There may be a one time nonrefundable fee that is called the “option fee” which give you to buy the home in the future whether before you lease if up or after the lease is up. The fee itself will depend on the owner of the home but many times they range between 2 and 7 percent of the purchase price or one of half times the monthly rent amount (again this depends on the landlord).
Remember there are more than one rent to own contract type and some are more flexible than others. They all give you the right to buy the home but not all provide the obligation to buy the home when the lease is up. That said depending on the agreement if you decide not to buy the home at the end of the lease then you can walk away from that home. Depending on the agreement try and negotiate away from the lease-purchase contracts as those are legally binding and you are obligated to purchase the home at the end of the lease.
Another big thing to consider when looking to rent to own homes is purchase price at the end of the lease and any balloon fees that may be in the contract.
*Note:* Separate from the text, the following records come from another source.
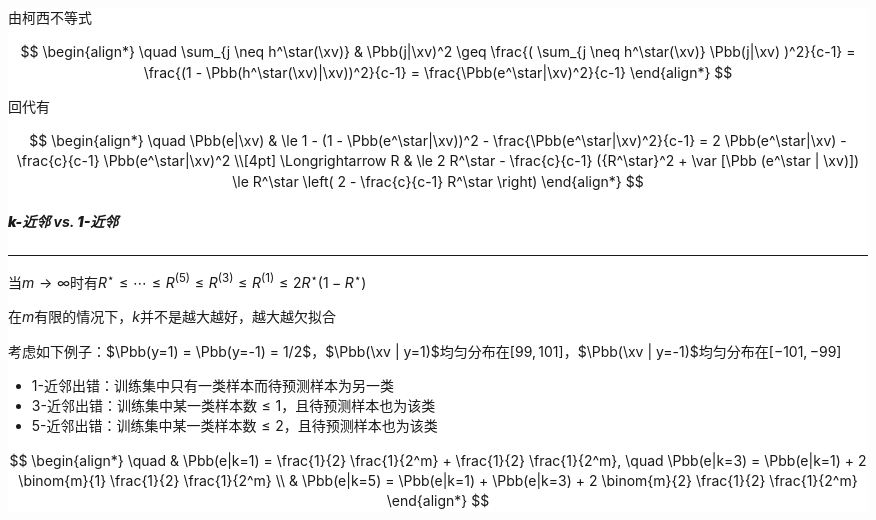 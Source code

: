 <div class="top-2"></div>

由柯西不等式

<div class="top-2"></div>

$$
\begin{align*}
    \quad \sum_{j \neq h^\star(\xv)} & \Pbb(j|\xv)^2 \geq \frac{( \sum_{j \neq h^\star(\xv)} \Pbb(j|\xv) )^2}{c-1}  = \frac{(1 - \Pbb(h^\star(\xv)|\xv))^2}{c-1} = \frac{\Pbb(e^\star|\xv)^2}{c-1}
\end{align*}
$$

<div class="top-2"></div>

回代有

<div class="top-2"></div>

$$
\begin{align*}
    \quad \Pbb(e|\xv) & \le 1 - (1 - \Pbb(e^\star|\xv))^2 - \frac{\Pbb(e^\star|\xv)^2}{c-1} = 2 \Pbb(e^\star|\xv) - \frac{c}{c-1} \Pbb(e^\star|\xv)^2 \\[4pt]
    \Longrightarrow R & \le 2 R^\star - \frac{c}{c-1} ({R^\star}^2 + \var [\Pbb (e^\star | \xv)]) \le R^\star \left( 2 - \frac{c}{c-1} R^\star \right)
\end{align*}
$$



##### <span style="font-weight:900">k-</span>近邻 vs. <span style="font-weight:900">1-</span>近邻

---

当$m \rightarrow \infty$时有$R^\star \le \cdots \le R^{(5)} \le R^{(3)} \le R^{(1)} \le 2 R^\star (1 - R^\star)$

<div class="top-2"></div>

在$m$有限的情况下，$k$并不是越大越好，越大越欠拟合

考虑如下例子：$\Pbb(y=1) = \Pbb(y=-1) = 1/2$，$\Pbb(\xv | y=1)$均匀分布在$[99,101]$，$\Pbb(\xv | y=-1)$均匀分布在$[-101,-99]$

- 1-近邻出错：训练集中只有一类样本而待预测样本为另一类
- 3-近邻出错：训练集中某一类样本数$\le 1$，且待预测样本也为该类
- 5-近邻出错：训练集中某一类样本数$\le 2$，且待预测样本也为该类

<div class="top3"></div>

$$
\begin{align*}
    \quad & \Pbb(e|k=1) = \frac{1}{2} \frac{1}{2^m} + \frac{1}{2} \frac{1}{2^m}, \quad \Pbb(e|k=3) = \Pbb(e|k=1) + 2 \binom{m}{1} \frac{1}{2} \frac{1}{2^m} \\
    & \Pbb(e|k=5) = \Pbb(e|k=1) + \Pbb(e|k=3) + 2 \binom{m}{2} \frac{1}{2} \frac{1}{2^m}
\end{align*}
$$
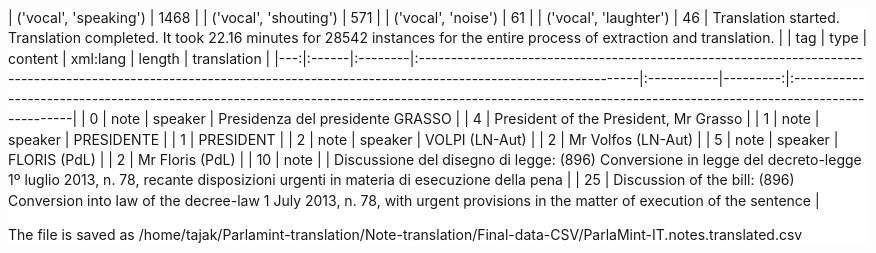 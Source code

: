 | ('vocal', 'speaking')                      |   1468 |
| ('vocal', 'shouting')                      |    571 |
| ('vocal', 'noise')                         |     61 |
| ('vocal', 'laughter')                      |     46 |
Translation started.
Translation completed. It took 22.16 minutes for 28542 instances for the entire process of extraction and translation.
|    | tag   | type    | content                                                                                                                                                                | xml:lang   |   length | translation                                                                                                                                               |
|---:|:------|:--------|:-----------------------------------------------------------------------------------------------------------------------------------------------------------------------|:-----------|---------:|:----------------------------------------------------------------------------------------------------------------------------------------------------------|
|  0 | note  | speaker | Presidenza del presidente GRASSO                                                                                                                                       |            |        4 | President of the President, Mr Grasso                                                                                                                     |
|  1 | note  | speaker | PRESIDENTE                                                                                                                                                             |            |        1 | PRESIDENT                                                                                                                                                 |
|  2 | note  | speaker | VOLPI (LN-Aut)                                                                                                                                                         |            |        2 | Mr Volfos (LN-Aut)                                                                                                                                        |
|  5 | note  | speaker | FLORIS (PdL)                                                                                                                                                           |            |        2 | Mr Floris (PdL)                                                                                                                                           |
| 10 | note  |         | Discussione del disegno di legge: (896) Conversione in legge del decreto-legge 1º luglio 2013, n. 78, recante disposizioni urgenti in materia di esecuzione della pena |            |       25 | Discussion of the bill: (896) Conversion into law of the decree-law 1 July 2013, n. 78, with urgent provisions in the matter of execution of the sentence |




The file is saved as /home/tajak/Parlamint-translation/Note-translation/Final-data-CSV/ParlaMint-IT.notes.translated.csv
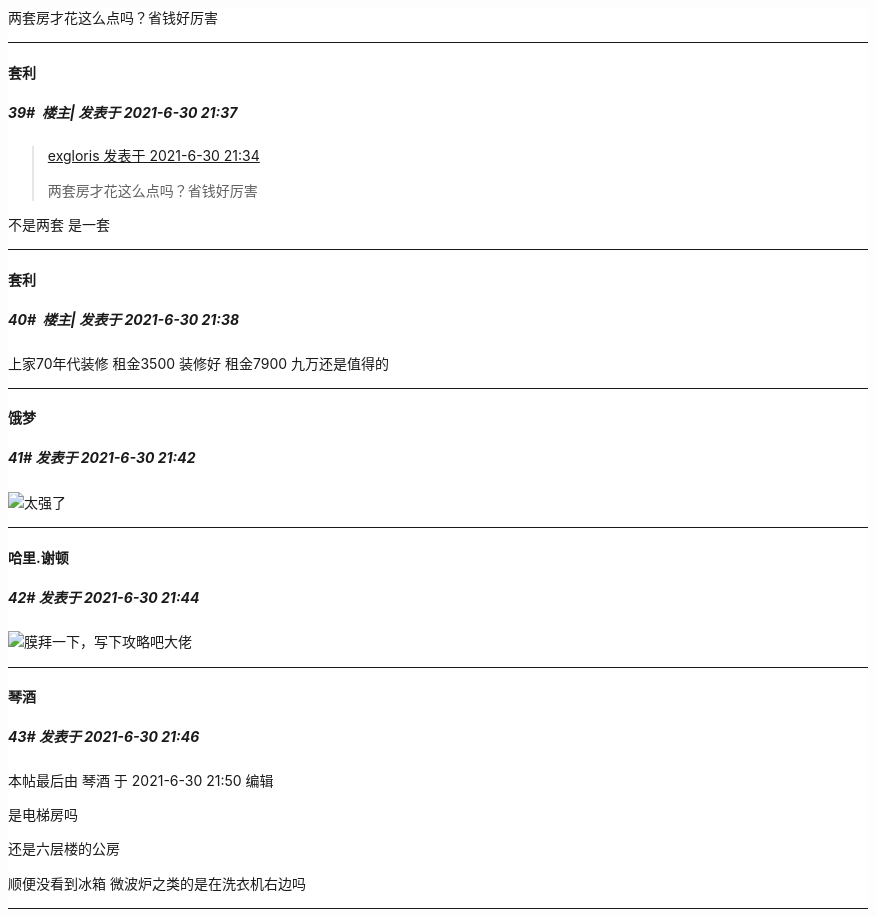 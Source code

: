 
两套房才花这么点吗？省钱好厉害


*****

####  套利  
##### 39#         楼主| 发表于 2021-6-30 21:37


<blockquote><a href="httphttps://bbs.saraba1st.com/2b/forum.php?mod=redirect&amp;goto=findpost&amp;pid=51795688&amp;ptid=2012860" target="_blank">exgloris 发表于 2021-6-30 21:34</a>

两套房才花这么点吗？省钱好厉害</blockquote>
不是两套 是一套


*****

####  套利  
##### 40#         楼主| 发表于 2021-6-30 21:38


上家70年代装修 租金3500 装修好 租金7900 九万还是值得的


*****

####  饿梦  
##### 41#       发表于 2021-6-30 21:42


<img src="https://static.saraba1st.com/image/smiley/face2017/002.png" referrerpolicy="no-referrer">太强了


*****

####  哈里.谢顿  
##### 42#       发表于 2021-6-30 21:44


<img src="https://static.saraba1st.com/image/smiley/face2017/001.png" referrerpolicy="no-referrer">膜拜一下，写下攻略吧大佬


*****

####  琴酒  
##### 43#       发表于 2021-6-30 21:46


 本帖最后由 琴酒 于 2021-6-30 21:50 编辑 

是电梯房吗

还是六层楼的公房

顺便没看到冰箱 微波炉之类的是在洗衣机右边吗


*****
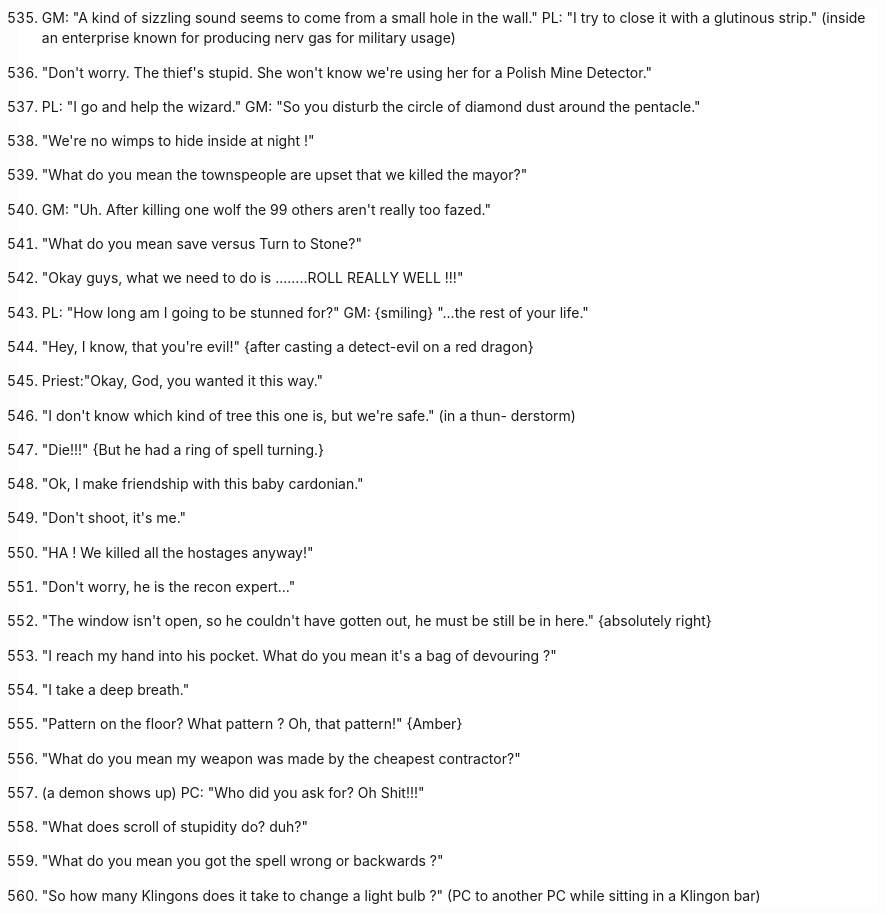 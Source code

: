 535. GM: "A kind of sizzling sound seems to come from a small hole in the wall."
     PL: "I try to close it with a glutinous strip."
     (inside an enterprise known for producing nerv gas for military usage)

536. "Don't worry. The thief's stupid. She won't know we're using her for a
      Polish Mine Detector."

537. PL: "I go and help the wizard."
     GM: "So you disturb the circle of diamond dust around the pentacle."

538. "We're no wimps to hide inside at night !"

539. "What do you mean the townspeople are upset that we killed the mayor?"

540. GM: "Uh.  After killing one wolf the 99 others aren't really too fazed."

541. "What do you mean save versus Turn to Stone?"

542. "Okay guys, what we need to do is ........ROLL REALLY WELL !!!"

543. PL: "How long am I going to be stunned for?"
     GM: {smiling} "...the rest of your life."

544. "Hey, I know, that you're evil!" {after casting a detect-evil on a red
				      dragon}

545. Priest:"Okay, God, you wanted it this way."

546. "I don't know which kind of tree this one is, but we're safe." (in a thun-
      derstorm)

547. "Die!!!" {But he had a ring of spell turning.}

548. "Ok, I make friendship with this baby cardonian."

549. "Don't shoot, it's me."

550. "HA ! We killed all the hostages anyway!"

551. "Don't worry, he is the recon expert..."

552. "The window isn't open, so he couldn't have gotten out, he must be still
      be in here." {absolutely right}

553. "I reach my hand into his pocket. What do you mean it's a bag of
      devouring ?"

554. "I take a deep breath."

555. "Pattern on the floor? What pattern ? Oh, that pattern!" {Amber}

556. "What do you mean my weapon was made by the cheapest contractor?"

557. (a demon shows up)
     PC: "Who did you ask for? Oh Shit!!!"

558. "What does scroll of stupidity do? duh?"

559. "What do you mean you got the spell wrong or backwards ?"

560. "So how many Klingons does it take to change a light bulb ?"
     (PC to another PC while sitting in a Klingon bar)
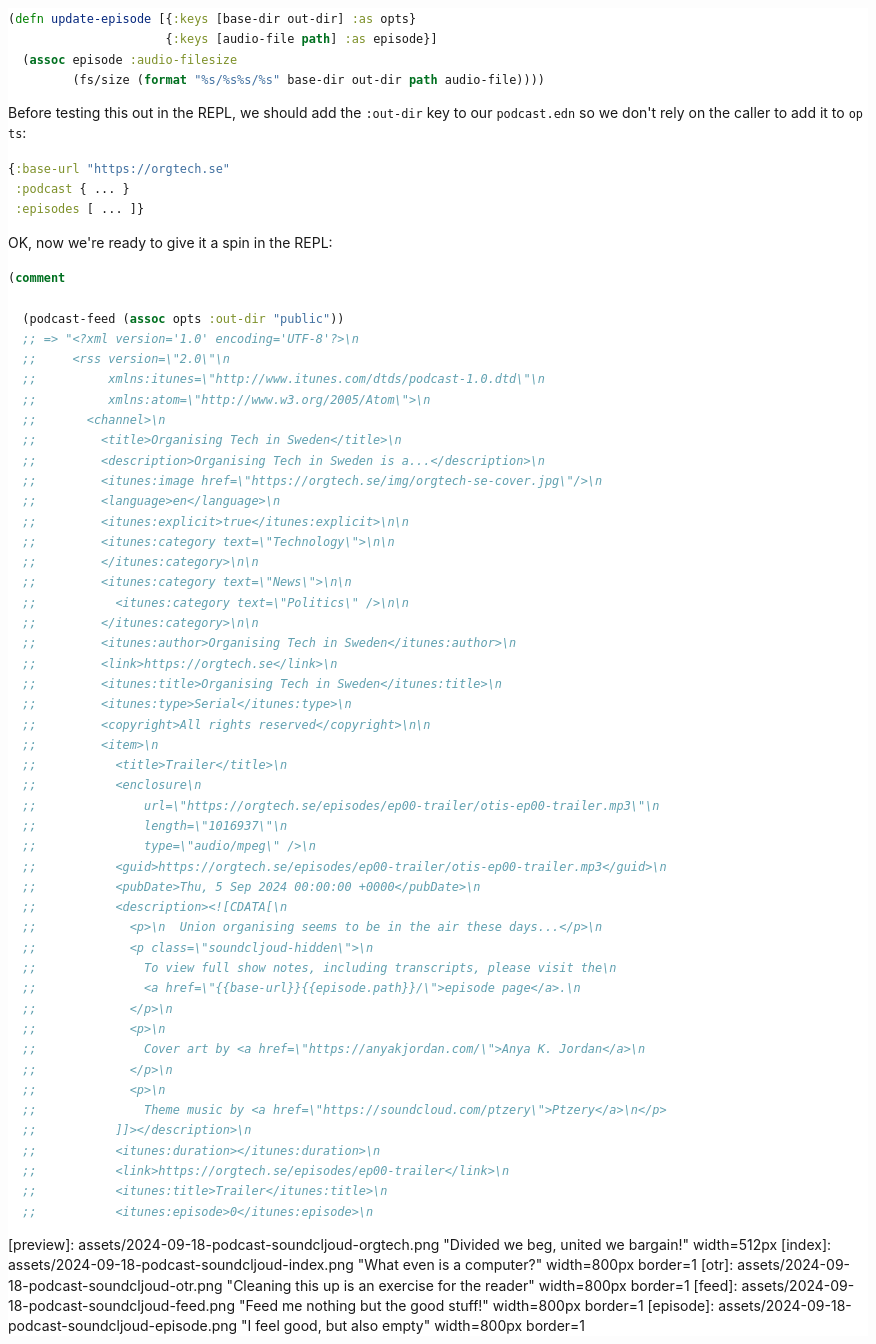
 ``` clojure
(defn update-episode [{:keys [base-dir out-dir] :as opts}
                      {:keys [audio-file path] :as episode}]
  (assoc episode :audio-filesize
         (fs/size (format "%s/%s%s/%s" base-dir out-dir path audio-file))))
```

Before testing this out in the REPL, we should add the `:out-dir` key to our
`podcast.edn` so we don't rely on the caller to add it to `opts`:

``` clojure
{:base-url "https://orgtech.se"
 :podcast { ... }
 :episodes [ ... ]}
```

OK, now we're ready to give it a spin in the REPL:

``` clojure
(comment

  (podcast-feed (assoc opts :out-dir "public"))
  ;; => "<?xml version='1.0' encoding='UTF-8'?>\n
  ;;     <rss version=\"2.0\"\n
  ;;          xmlns:itunes=\"http://www.itunes.com/dtds/podcast-1.0.dtd\"\n
  ;;          xmlns:atom=\"http://www.w3.org/2005/Atom\">\n
  ;;       <channel>\n
  ;;         <title>Organising Tech in Sweden</title>\n
  ;;         <description>Organising Tech in Sweden is a...</description>\n
  ;;         <itunes:image href=\"https://orgtech.se/img/orgtech-se-cover.jpg\"/>\n
  ;;         <language>en</language>\n
  ;;         <itunes:explicit>true</itunes:explicit>\n\n
  ;;         <itunes:category text=\"Technology\">\n\n
  ;;         </itunes:category>\n\n
  ;;         <itunes:category text=\"News\">\n\n
  ;;           <itunes:category text=\"Politics\" />\n\n
  ;;         </itunes:category>\n\n
  ;;         <itunes:author>Organising Tech in Sweden</itunes:author>\n
  ;;         <link>https://orgtech.se</link>\n
  ;;         <itunes:title>Organising Tech in Sweden</itunes:title>\n
  ;;         <itunes:type>Serial</itunes:type>\n
  ;;         <copyright>All rights reserved</copyright>\n\n
  ;;         <item>\n
  ;;           <title>Trailer</title>\n
  ;;           <enclosure\n
  ;;               url=\"https://orgtech.se/episodes/ep00-trailer/otis-ep00-trailer.mp3\"\n
  ;;               length=\"1016937\"\n
  ;;               type=\"audio/mpeg\" />\n
  ;;           <guid>https://orgtech.se/episodes/ep00-trailer/otis-ep00-trailer.mp3</guid>\n
  ;;           <pubDate>Thu, 5 Sep 2024 00:00:00 +0000</pubDate>\n
  ;;           <description><![CDATA[\n
  ;;             <p>\n  Union organising seems to be in the air these days...</p>\n
  ;;             <p class=\"soundcljoud-hidden\">\n
  ;;               To view full show notes, including transcripts, please visit the\n
  ;;               <a href=\"{{base-url}}{{episode.path}}/\">episode page</a>.\n
  ;;             </p>\n
  ;;             <p>\n
  ;;               Cover art by <a href=\"https://anyakjordan.com/\">Anya K. Jordan</a>\n
  ;;             </p>\n
  ;;             <p>\n
  ;;               Theme music by <a href=\"https://soundcloud.com/ptzery\">Ptzery</a>\n</p>
  ;;           ]]></description>\n
  ;;           <itunes:duration></itunes:duration>\n
  ;;           <link>https://orgtech.se/episodes/ep00-trailer</link>\n
  ;;           <itunes:title>Trailer</itunes:title>\n
  ;;           <itunes:episode>0</itunes:episode>\n
```

[preview]: assets/2024-09-18-podcast-soundcljoud-orgtech.png "Divided we beg, united we bargain!" width=512px
[index]: assets/2024-09-18-podcast-soundcljoud-index.png "What even is a computer?" width=800px border=1
[otr]: assets/2024-09-18-podcast-soundcljoud-otr.png "Cleaning this up is an exercise for the reader" width=800px border=1
[feed]: assets/2024-09-18-podcast-soundcljoud-feed.png "Feed me nothing but the good stuff!" width=800px border=1
[episode]: assets/2024-09-18-podcast-soundcljoud-episode.png "I feel good, but also empty" width=800px border=1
Always check and determine if the homes value is worth the purchase price before agreeing to it. Also make sure that you are aware of the rental amount for both the rental and the rent to own option. The rent to own option is typically a higher price then just renting so depending on credit score and finances that may be an option to go with too.
How your credit comes into effect while looking for a house is fairly simple. Mortgage lenders often require good credit scores and reports, they are more flexible with job changes as long as there is steady income. Another thing they look at is collections, debt to income ratio, and whether you made new substantial purchases( Don’t go buying a new car or anything super expensive while getting a mortgage unless you have to).
Some things that you can do to improve your credit is pay down debts, ask for your current landlord and perspective landlord to report to the credit companies as this will help boost your score and does look good on your report. Another option that you may have is to call creditors and ask them what is the lowest amount the will take to make your account be in good standing if it is not.
All in all a rent to own agreement does allow you to build credit, improve your score, and get the home you want without having to move right away as most rent to own options are a 3 year rental term.